# Demonstration of Extraction Process

In [1]:
import os
from PIL import Image
import numpy as np
import torch
import sys


# Add the parent directory to the system path
sys.path.append(os.path.abspath(".."))

# Now you can import from the modules folder
from modules.extraction.preprocessing import Preprocessing
from modules.extraction.embedding import Embedding


def load_first_image(directory):
    """
    Load the first valid image file found in the given directory.
    Assumes image files have extensions .jpg or .png and ignores hidden/system files.
    """
    files = [f for f in os.listdir(directory)
             if f.lower().endswith(('.jpg', '.png')) and not f.startswith("._")]
    if not files:
        raise FileNotFoundError(f"No image files found in {directory}")
    files.sort()  # Ensure consistent order
    return os.path.join(directory, files[0])

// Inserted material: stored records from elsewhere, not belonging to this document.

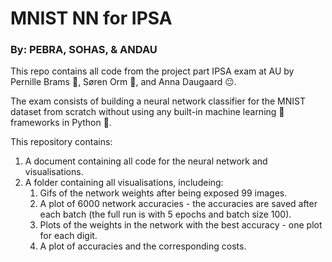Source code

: # MNIST NN for IPSA 
### By: PEBRA, SOHAS, & ANDAU
This repo contains all code from the project part IPSA exam at AU by Pernille Brams &#129312;, Søren Orm &#128591;, and Anna Daugaard &#128528;. 

The exam consists of building a neural network classifier for the MNIST dataset from scratch without using any built-in machine learning &#129302; frameworks in Python &#128013;.

This repository contains:
1. A document containing all code for the neural network and visualisations.
2. A folder containing all visualisations, includeing:
      1. Gifs of the network weights after being exposed 99 images.
      2. A plot of 6000 network accuracies - the accuracies are saved after each batch (the full run is with 5 epochs and batch size 100).
      3. Plots of the weights in the network with the best accuracy - one plot for each digit.
      4. A plot of accuracies and the corresponding costs.
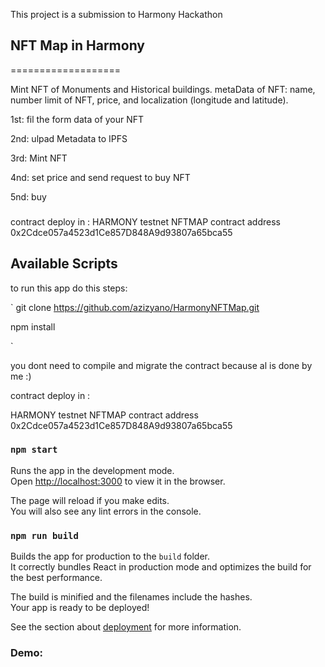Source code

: This project is a submission to Harmony Hackathon 

## NFT Map in Harmony
===================

Mint NFT of Monuments and Historical buildings. metaData of NFT: name, number limit of NFT, price, and localization (longitude and latitude).

1st: fil the form data of your NFT

2nd: ulpad Metadata to IPFS 

3rd:  Mint NFT 

4nd: set price and send request to buy NFT 

5nd: buy 


### 
contract deploy in :
HARMONY testnet 
NFTMAP contract address
0x2Cdce057a4523d1Ce857D848A9d93807a65bca55

### 

## Available Scripts

to run this app do this steps:

` git clone https://github.com/azizyano/HarmonyNFTMap.git

npm install 

`

you dont need to compile and migrate the contract because al is done by me :) 

contract deploy in :

HARMONY testnet NFTMAP contract address
0x2Cdce057a4523d1Ce857D848A9d93807a65bca55


### `npm start`

Runs the app in the development mode.<br>
Open [http://localhost:3000](http://localhost:3000) to view it in the browser.

The page will reload if you make edits.<br>
You will also see any lint errors in the console.

### `npm run build`

Builds the app for production to the `build` folder.<br>
It correctly bundles React in production mode and optimizes the build for the best performance.

The build is minified and the filenames include the hashes.<br>
Your app is ready to be deployed!

See the section about [deployment](https://facebook.github.io/create-react-app/docs/deployment) for more information.

### Demo:

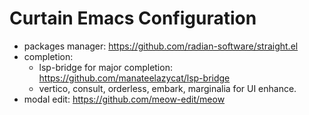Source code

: # Curtain Emacs Configuration

- packages manager: https://github.com/radian-software/straight.el
- completion:
  - lsp-bridge for major completion: https://github.com/manateelazycat/lsp-bridge
  - vertico, consult, orderless, embark, marginalia for UI enhance.
- modal edit: https://github.com/meow-edit/meow

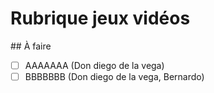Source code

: # Rubrique jeux vidéos
## À faire
- [ ] AAAAAAA (Don diego de la vega)
- [ ] BBBBBBB (Don diego de la vega, Bernardo)
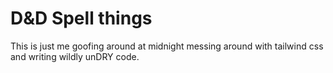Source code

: # D&D Spell things

This is just me goofing around at midnight messing around with tailwind css and writing wildly unDRY code.
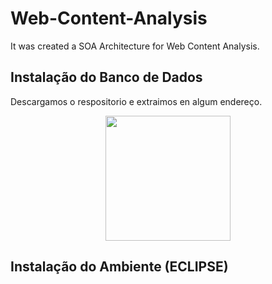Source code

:# Web-Content-Analysis
It was created a SOA Architecture  for   Web Content Analysis. 

## Instalação do Banco de Dados 

Descargamos o respositorio e extraimos en algum endereço.

<p align="center">
  <img height="200" src="img/download.png">    
   
</p>




## Instalação do Ambiente (ECLIPSE)
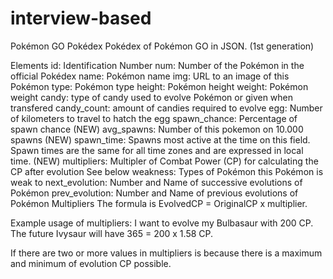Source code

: # interview-based


Pokémon GO Pokédex
Pokédex of Pokémon GO in JSON. (1st generation)

Elements
id: Identification Number
num: Number of the Pokémon in the official Pokédex
name: Pokémon name
img: URL to an image of this Pokémon
type: Pokémon type
height: Pokémon height
weight: Pokémon weight
candy: type of candy used to evolve Pokémon or given when transfered
candy_count: amount of candies required to evolve
egg: Number of kilometers to travel to hatch the egg
spawn_chance: Percentage of spawn chance (NEW)
avg_spawns: Number of this pokemon on 10.000 spawns (NEW)
spawn_time: Spawns most active at the time on this field. Spawn times are the same for all time zones and are expressed in local time. (NEW)
multipliers: Multipler of Combat Power (CP) for calculating the CP after evolution See below
weakness: Types of Pokémon this Pokémon is weak to
next_evolution: Number and Name of successive evolutions of Pokémon
prev_evolution: Number and Name of previous evolutions of Pokémon
Multipliers
The formula is EvolvedCP = OriginalCP x multiplier.

Example usage of multipliers: I want to evolve my Bulbasaur with 200 CP. The future Ivysaur will have 365 = 200 x 1.58 CP.

If there are two or more values in multipliers is because there is a maximum and minimum of evolution CP possible.

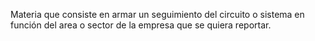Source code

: Materia que consiste en armar un seguimiento del circuito o sistema en función del area o sector de la empresa que se quiera reportar.
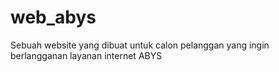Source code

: # web_abys
Sebuah website yang dibuat untuk calon pelanggan yang ingin berlangganan layanan internet ABYS
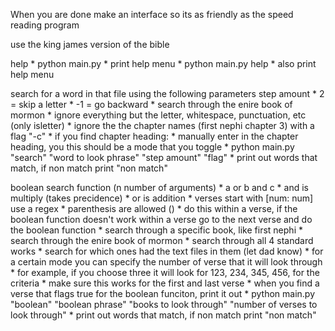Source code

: When you are done make an interface so its as friendly as the speed reading program

use the king james version of the bible


help
    * python main.py 
        * print help menu
    * python main.py help
        * also print help menu



search for a word in that file using the following parameters
    step amount 
        * 2 = skip a letter
        * -1 = go backward
    * search through the enire book of mormon
    * ignore everything but the letter, whitespace, punctuation, etc (only isletter)
    * ignore the the chapter names (first nephi chapter 3) with a flag "-c"
    * if you find chapter heading:
        * manually enter in the chapter heading, you this should be a mode that you toggle 
    * python main.py "search" "word to look phrase" "step amount" "flag"
    * print out words that match, if non match print "non match"


boolean search function (n number of arguments) 
    * a or b and c
    * and is multiply (takes precidence)
    * or is addition 
    * verses start with [num: num] use a regex
    * parenthesis are allowed ()
    * do this within a verse, if the boolean function doesn't work within a verse go to the next verse and do the boolean function
    * search through a specific book, like first nephi
    * search through the enire book of mormon
    * search through all 4 standard works
        * search for which ones had the text files in them (let dad know)
    * for a certain mode you can specify the number of verse that it will look through
        * for example, if you choose three it will look for 123, 234, 345, 456, for the criteria
        * make sure this works for the first and last verse 
    * when you find a verse that flags true for the boolean funciton, print it out
    * python main.py "boolean" "boolean phrase" "books to look through" "number of verses to look through" 
    * print out words that match, if non match print "non match"

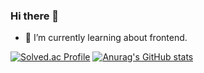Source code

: ### Hi there 👋

- 🌱 I’m currently learning about frontend.

[![Solved.ac Profile](http://mazassumnida.wtf/api/v2/generate_badge?boj=jiyusu99)](https://solved.ac/jiyusu99/)
[![Anurag's GitHub stats](https://github-readme-stats.vercel.app/api?username=YuriKwon&count_private=true&show_icons=true&theme=radical)](https://github.com/YuriKwon/github-readme-stats)

<!-- [![trophy](https://github-profile-trophy.vercel.app/?username=YuriKwon)](https://github.com/YuriKwon/github-profile-trophy) -->


<!-- [![Readme Card](https://github-readme-stats.vercel.app/api/pin/?username=YuriKwon&repo=TIL)](https://github.com/YuriKwon/github-readme-stats) -->



<!-- [![Top Langs](https://github-readme-stats.vercel.app/api/top-langs/?username=YuriKwon&layout=compact)](https://github.com/YuriKwon/github-readme-stats) -->
<!--
**YuriKwon/YuriKwon** is a ✨ _special_ ✨ repository because its `README.md` (this file) appears on your GitHub profile.

Here are some ideas to get you started:

- 🔭 I’m currently working on ...
- 🌱 I’m currently learning ...
- 👯 I’m looking to collaborate on ...
- 🤔 I’m looking for help with ...
- 💬 Ask me about ...
- 📫 How to reach me: ...
- 😄 Pronouns: ...
- ⚡ Fun fact: ...
-->

<!-- [![Anurag's GitHub stats](https://github-readme-stats.vercel.app/api?username=YuriKwon)](https://github.com/YuriKwon/github-readme-stats) -->
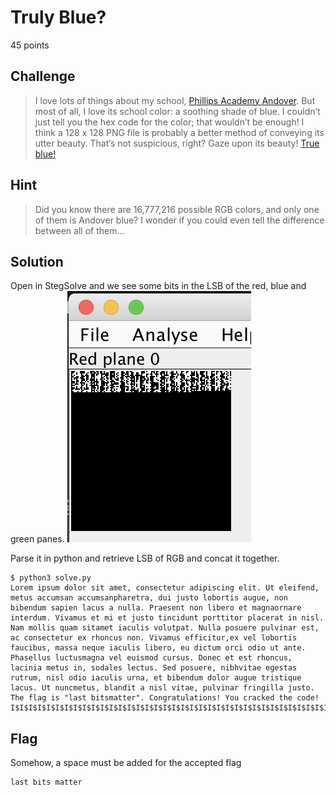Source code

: # Truly Blue?
45 points

## Challenge 
> I love lots of things about my school, [Phillips Academy Andover](https://www.andover.edu). But most of all, I love its school color: a soothing shade of blue. I couldn’t just tell you the hex code for the color; that wouldn’t be enough! I think a 128 x 128 PNG file is probably a better method of conveying its utter beauty. That’s not suspicious, right? Gaze upon its beauty! [True blue!](true-blue.08c0cb787f26.png)

## Hint
> Did you know there are 16,777,216 possible RGB colors, and only one of them is Andover blue? I wonder if you could even tell the difference between all of them…

## Solution

Open in StegSolve and we see some bits in the LSB of the red, blue and green panes.
![ss1.png](ss1.png)

Parse it in python and retrieve LSB of RGB and concat it together.

	$ python3 solve.py 
	Lorem ipsum dolor sit amet, consectetur adipiscing elit. Ut eleifend, metus accumsan accumsanpharetra, dui justo lobortis augue, non bibendum sapien lacus a nulla. Praesent non libero et magnaornare interdum. Vivamus et mi et justo tincidunt porttitor placerat in nisl. Nam mollis quam sitamet iaculis volutpat. Nulla posuere pulvinar est, ac consectetur ex rhoncus non. Vivamus efficitur,ex vel lobortis faucibus, massa neque iaculis libero, eu dictum orci odio ut ante. Phasellus luctusmagna vel euismod cursus. Donec et est rhoncus, lacinia metus in, sodales lectus. Sed posuere, nibhvitae egestas rutrum, nisl odio iaculis urna, et bibendum dolor augue tristique lacus. Ut nuncmetus, blandit a nisl vitae, pulvinar fringilla justo. The flag is "last bitsmatter". Congratulations! You cracked the code! I$I$I$I$I$I$I$I$I$I$I$I$I$I$I$I$I$I$I$I$I$I$I$I$I$I$I$I$I$I$I$I$I$I$I$I$I$I$I$I$I$I$I$I$I$I$I$I$I$I$I$I$I$I$I$I$I$I$I$I$I$I$I$I$I$I$I$

## Flag

Somehow, a space must be added for the accepted flag

	last bits matter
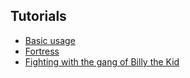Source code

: ## Tutorials

- [Basic usage](https://asp-chef.alviano.net/s/tutorial-basic-usage)
- [Fortress](https://asp-chef.alviano.net/s/tutorial-fortress)
- [Fighting with the gang of Billy the Kid](https://asp-chef.alviano.net/s/tutorial-billy-the-kid)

def euclidean_distance(vec1, vec2):
    """Compute the Euclidean distance between two vectors."""
    return np.linalg.norm(vec1 - vec2)

# List of individuals to process
individuals = ['Drew_Barrymore', 'Warren_Buffett', 'Owen_Wilson', 'Nelson_Mandela', 'Ian_Thorpe']

# Dictionaries to store the file paths for probe and gallery images
probe_images = {}
gallery_images = {}


# Get the absolute path to the parent directory
parent_dir = os.path.abspath("..")

# Construct file paths for probe and gallery images using the parent directory
for person in individuals:
    probe_dir = os.path.join(parent_dir, "storage", "probe", person)
    gallery_dir = os.path.join(parent_dir, "storage", "multi_image_gallery", person)
    probe_images[person] = load_first_image(probe_dir)
    gallery_images[person] = load_first_image(gallery_dir)


print("Probe Images:")
for person, path in probe_images.items():
    print(f"{person}: {path}")

print("\nGallery Images:")
for person, path in gallery_images.items():
    print(f"{person}: {path}")

# Initialize the preprocessing pipeline
preprocessor = Preprocessing(image_size=160)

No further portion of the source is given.